On the face of it, the introduction of Accelerated Payment Notices (APNs) last summer was just the latest development in the ever-changing landscape of tax avoidance. However, two aspects were of particular note – the “pay now, ask questions later” approach and the retrospective nature of the legislation. At the heart of the matter, lies the Ingenious Media case.
The High Court has now asked HMRC to suspend APNs issued to over 100 participants and has granted those participants under the advice of law firm, Pinsent Masons, permission to review HMRC’s use of the notices against members of Ingenious Media film partnerships.
Ingenious Media – the investment advisors behind successful films such as Avatar and Girl with a Pearl Earring – used film investment partnerships, approved by HMRC when they were established, and made up of individual scheme investors including celebrities and sportsmen.
Since the changes introduced in July 2014, many of Ingenious Media’s investors have been issued with HMRC accelerated payment notices which demand up-front payment of disputed tax (to be paid within 90 days) if a scheme can be shown to demonstrate certain ‘avoidance hallmarks’. One such hallmark includes a scheme being subject to disclosure requirements under the Disclosure of Tax Avoidance Schemes (DOTAS) rules or where a general anti-abuse rule (GAAR) counteraction notice has been issued.

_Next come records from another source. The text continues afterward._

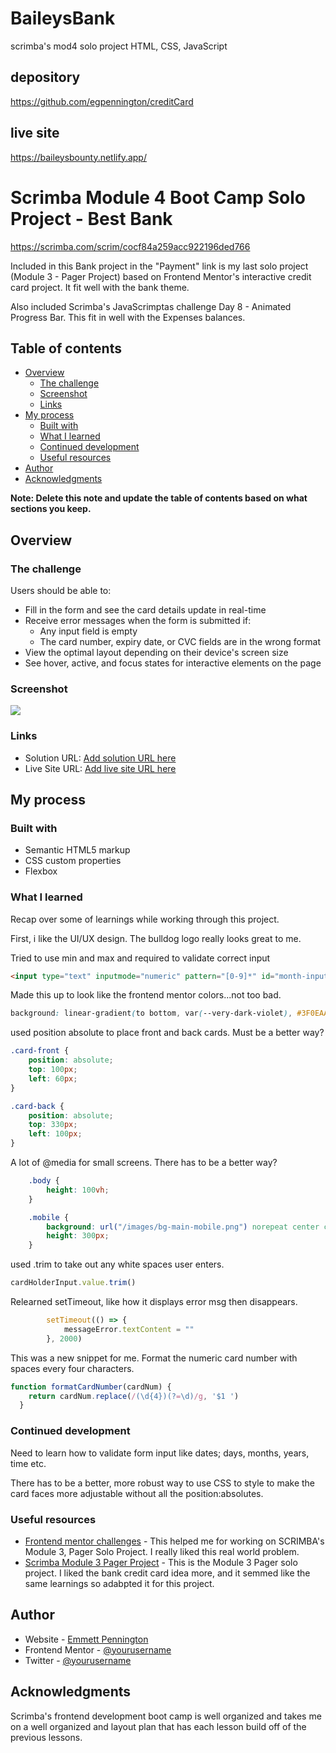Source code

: # BaileysBank
 scrimba's mod4 solo project HTML, CSS, JavaScript

 ## depository
 https://github.com/egpennington/creditCard

 ## live site
 https://baileysbounty.netlify.app/

# Scrimba Module 4 Boot Camp Solo Project - Best Bank
https://scrimba.com/scrim/cocf84a259acc922196ded766

Included in this Bank project in the "Payment" link is my last solo project (Module 3 - Pager Project) based on Frontend Mentor's interactive credit card project. It fit well with the bank theme.

Also included Scrimba's JavaScrimptas challenge Day 8 - Animated Progress Bar. This fit in well with the Expenses balances.


## Table of contents

- [Overview](#overview)
  - [The challenge](#the-challenge)
  - [Screenshot](#screenshot)
  - [Links](#links)
- [My process](#my-process)
  - [Built with](#built-with)
  - [What I learned](#what-i-learned)
  - [Continued development](#continued-development)
  - [Useful resources](#useful-resources)
- [Author](#author)
- [Acknowledgments](#acknowledgments)

**Note: Delete this note and update the table of contents based on what sections you keep.**

## Overview

### The challenge

Users should be able to:

- Fill in the form and see the card details update in real-time
- Receive error messages when the form is submitted if:
  - Any input field is empty
  - The card number, expiry date, or CVC fields are in the wrong format
- View the optimal layout depending on their device's screen size
- See hover, active, and focus states for interactive elements on the page

### Screenshot

![](/images/screenshot.jpeg)


### Links

- Solution URL: [Add solution URL here](https://your-solution-url.com)
- Live Site URL: [Add live site URL here](https://baileysbounty.netlify.app/)

## My process

### Built with

- Semantic HTML5 markup
- CSS custom properties
- Flexbox

### What I learned

Recap over some of learnings while working through this project.

First, i like the UI/UX design.  The bulldog logo really looks great to me.

Tried to use min and max and required to validate correct input
```html
<input type="text" inputmode="numeric" pattern="[0-9]*" id="month-input-el" placeholder="MM" min="1" max="12" minlength="2" maxlength="2" required>
```

Made this up to look like the frontend mentor colors...not too bad.
```css
background: linear-gradient(to bottom, var(--very-dark-violet), #3F0EAA, #1E0633);
```

used position absolute to place front and back cards.  Must be a better way?
```css
.card-front {
    position: absolute;
    top: 100px;
    left: 60px;
}

.card-back {
    position: absolute;
    top: 330px;
    left: 100px;
}
```

A lot of @media for small screens. There has to be a better way?
```css
    .body {
        height: 100vh;
    }

    .mobile {
        background: url("/images/bg-main-mobile.png") norepeat center center/cover;
        height: 300px;
    }
```

used .trim to take out any white spaces user enters.
```js
cardHolderInput.value.trim()
```

Relearned setTimeout, like how it displays error msg then disappears.
```js
        setTimeout(() => {
            messageError.textContent = ""
        }, 2000)
```

This was a new snippet for me. Format the numeric card number with spaces every four characters.
```js
function formatCardNumber(cardNum) {    
    return cardNum.replace(/(\d{4})(?=\d)/g, '$1 ')
  }
```

### Continued development

Need to learn how to validate form input like dates; days, months, years, time etc.

There has to be a better, more robust way to use CSS to style to make the card faces more adjustable without all the position:absolutes.


### Useful resources

- [Frontend mentor challenges](https://www.frontendmentor.io/challenges/interactive-card-details-form-XpS8cKZDWw/hub) - This helped me for working on SCRIMBA's Module 3, Pager Solo Project. I really liked this real world problem.
- [Scrimba Module 3 Pager Project](https://scrimba.com/scrim/co9b447f7b7a0dc6201d27636) - This is the Module 3 Pager solo project. I liked the bank credit card idea more, and it semmed like the same learnings so adabpted it for this project.

## Author

- Website - [Emmett Pennington](https://www.COMINGSOON)
- Frontend Mentor - [@yourusername](https://www.frontendmentor.io/profile/egpennington)
- Twitter - [@yourusername](https://www.twitter.com/emmettpenn23)

## Acknowledgments

Scrimba's frontend development boot camp is well organized and takes me on a well organized and layout plan that has each lesson build off of the previous lessons.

Once an APN is issued, there is no right of appeal against it. The effect is that taxpayers are “guilty until proven innocent” and in some cases, may need to sell their assets to generate money to pay the notices.
The High Court decision to grant permission for a judicial review means that over 100 individual investors in Ingenious Media can now challenge their APNs in the courts in a case which could be heard as early as this summer.
Jason Collins, Head of Tax at Pinsent Masons, said “that in the absence of a right of appeal against an APN, judicial review is effectively the only remedy potentially available to the recipient of an APN”.
He explained there were several grounds for arguing that issue of the APNs in these cases were unlawful:
- The fact that taxpayers who receive one have no right to appeal, which is not compatible with human rights legislation.
- The fact that the legislation is retrospective because it applies to DOTAS schemes which were entered into before the APN rules came into force.
Whether the unusual step of granting a judicial review will open the flood gates remains to be seen. HMRC originally planned to send more than 40,000 APNs to individual tax avoidance scheme users before the end of March 2016. However, it is quite possible that the recent High Court ruling may encourage other affected parties to dispute their notices, either independently or by joining the Ingenious Media group action – and that could potentially see the whole issue blow up in the face of HMRC.
HMRC’s previous methods of tackling tax avoidance have already pushed the backlog of tax disputes waiting to be heard to near-record levels. Add to that the administration of the APNs and the likely impact of procedural delays if others decide to stand their ground, and it’s easy to see how HMRC will struggle – to say the least – to cope with the workload.
Tax avoidance has become a political hot potato, and as much as we understand the government’s desire to be seen to be acting on an issue that many people have strong feelings about, mainly because of constant Press reporting on the subject no doubt at the behest of government, however, granting the power for HMRC to be judge, jury and executioner is a worrying twist of the knife and it seems that those who spoke out in concern as to how HMRC would wield these powers are being proven right.